Tuesday, January 13, 2009

Roasted Tempeh with Creamy Dijon Sauce

When I first made the switch from meat to eating tofu and tempeh, I had no vegan/vegetarian cookbooks or friends to tell me how to properly prepare it. Through much trial and error, I believe I have finally mastered it.

I have learned a great deal about cooking by reading recipes from cooking sites and other food bloggers. For instance, I never used to press my tofu before marinading it until kickpleat from Everybody Likes Sandwiches suggested it in one of her posts.

With this tempeh recipe, the blogger mentions boiling the tempeh for 10 minutes to remove the 'bitterness', which I had never done before. Tempeh (like tofu) is an acquired taste but if properly prepared you can have a delicious high protein dish that will have even the most avid meat eaters...ahem...husband...asking for seconds.

sorry for the bad photo, but the taste of the tempeh makes up for it

I found this recipe on Vegan Yum Yum's blog who had linked to the recipe from l. a. kitchen's blog, so whoever was the original creator of this recipe, I apologize in advance if I did not reference you.

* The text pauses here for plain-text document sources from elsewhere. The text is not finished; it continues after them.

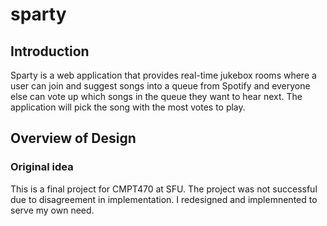 # sparty
## Introduction
Sparty is a web application that provides real-time jukebox rooms where a user can join and suggest songs into a queue from Spotify and everyone else can vote up which songs in the queue they want to hear next. The application will pick the song with the most votes to play.

## Overview of Design
















### Original idea
This is a final project for CMPT470 at SFU. The project was not successful due to disagreement in implementation. I redesigned and implemnented to serve my own need.

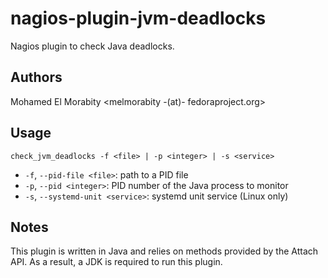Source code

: # nagios-plugin-jvm-deadlocks

Nagios plugin to check Java deadlocks.

## Authors

Mohamed El Morabity <melmorabity -(at)- fedoraproject.org>

## Usage

    check_jvm_deadlocks -f <file> | -p <integer> | -s <service>

* `-f`, `--pid-file <file>`: path to a PID file
* `-p`, `--pid <integer>`: PID number of the Java process to monitor
* `-s`, `--systemd-unit <service>`: systemd unit service (Linux only)

## Notes

This plugin is written in Java and relies on methods provided by the Attach API. As a result, a JDK is required to run this plugin.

Sometimes, as a recipe makes it's way around the blogworld and others re-create it, they will use ingredients not mentioned in the original recipe, but rather whatever they happen to have on hand. This actually happened to me today, when I was preparing this. I did not realize I was out of apple cider vinegar and soy milk and fresh rosemary, so I used my own substitutes which seem to have made no difference in sacrificing taste at all.

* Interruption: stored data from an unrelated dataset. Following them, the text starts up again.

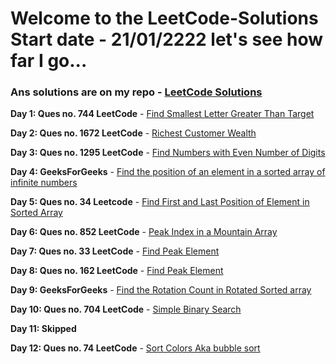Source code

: # Welcome to the LeetCode-Solutions Start date - 21/01/2222 let's see how far I go...
### Ans solutions are on my repo - [LeetCode Solutions](https://github.com/nitin-787/LeetCode-Solutions)


**Day 1: Ques no. 744 LeetCode** - [Find Smallest Letter Greater Than Target](https://leetcode.com/problems/find-smallest-letter-greater-than-target/)

**Day 2: Ques no. 1672 LeetCode** - [Richest Customer Wealth](https://leetcode.com/problems/richest-customer-wealth/)

**Day 3: Ques no. 1295 LeetCode** - [Find Numbers with Even Number of Digits](https://leetcode.com/problems/find-numbers-with-even-number-of-digits/)

**Day 4: GeeksForGeeks** - [Find the position of an element in a sorted array of infinite numbers](https://www.geeksforgeeks.org/find-position-element-sorted-array-infinite-numbers/)

**Day 5: Ques no. 34 Leetcode** - [Find First and Last Position of Element in Sorted Array](https://leetcode.com/problems/find-first-and-last-position-of-element-in-sorted-array/)

**Day 6: Ques no. 852 LeetCode** - [Peak Index in a Mountain Array](https://leetcode.com/problems/peak-index-in-a-mountain-array/)

**Day 7: Ques no. 33 LeetCode** - [Find Peak Element](https://leetcode.com/problems/find-peak-element/)

**Day 8: Ques no. 162 LeetCode** - [Find Peak Element](https://leetcode.com/problems/find-peak-element/)

**Day 9: GeeksForGeeks** - [Find the Rotation Count in Rotated Sorted array](https://www.geeksforgeeks.org/find-rotation-count-rotated-sorted-array/)

**Day 10: Ques no. 704 LeetCode** - [Simple Binary Search](https://leetcode.com/problems/binary-search/)

**Day 11: Skipped**

**Day 12: Ques no. 74 LeetCode** - [Sort Colors Aka bubble sort](https://leetcode.com/problems/sort-colors/)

Roasted Tempeh with Creamy Dijon Sauce

Marinade for the Tempeh:
1 lb. tempeh, cut into 4 portions ( I used a thin slab which is probably 1/2 lb)
1 1/2 cups vegetable stock
1/2 cup wheat-free tamari
1/8 cup rice vinegar
2 bay leaves
2 Tbsp. finely chopped fresh rosemary ( I used 1 tbs dry)
3 garlic cloves, minced

NOTE: I found that the marinade for the tempeh yielded too much liquid. I only used a slab of tempeh as opposed to 1 lb., so if you make this, you might want to halve the amount of tamari and/or veggie stock unless you are using a lot of tempeh to begin with.

Bring a medium pot of water to a boil and drop in the tempeh. Cook for about 10 minutes. (Tempeh has a mildly bitter flavor that boiling will remove.)

Meanwhile, mix together the vegetable stock, tamari, rice vinegar, bay leaves, rosemary, and garlic.

Place the tempeh in a baking pan and pour the liquid mixture on top. Bake, uncovered, for 30 to 40 minutes in a 350°F oven, turning once halfway through. Remove from the oven but leave the tempeh in the pan to soak up the remainder of the liquid while it cools to ensure moist tempeh.

After the liquid is absorbed (or pour it off if there is too much left), reheat in the oven until slightly browned on the edges, about 10 minutes or so.

For the Dijon Sauce:
1/2 cup grainy Dijon mustard
1/2 cup cider vinegar (I used rice wine vinegar)
1/4 cup soy milk ( I used almond milk)
2 Tbsp. maple syrup (I used 2 tsp)
2 Tbsp. honey (I used 2 tsp)

Mix together all the ingredients in a small saucepan over medium heat and bring to a simmer.
Cook for 20 minutes, until slightly thickened, stirring frequently.

Serve the tempeh with your preferred choice of sides. I had my tempeh with baby potoatoes roasted in the oven with paprika, salt, pepper and garlic powder and some slices of grilled fennel bulb with olive oil, salt, pepper and a few small dabs of Earth Balance vegan margarine.

The creamy dijon sauce was very delicious and tangy and the mustard flavour was not too overpowering considering I reduced the amount of honey and maple syrup. As for the the tempeh, the texture was firm (and less mushy) and I found, not as 'earthy' tasting after the boiling process. So, all in all, boiling tempeh might be a good thing to do if you dislike that mushroom-y flavour that tempeh naturally has. This was seriously a good dish and I will be making the creamy dijon sauce again to add to other faux-meats.


  1. sounds good. i don't think i've ever had tempeh. when i used to be a vegetarian i ate more seitan and tofu. i'll have to try it. and for your photos, don't use a flash! try natural light and if you don't have that, just a bright light...but never ever flash.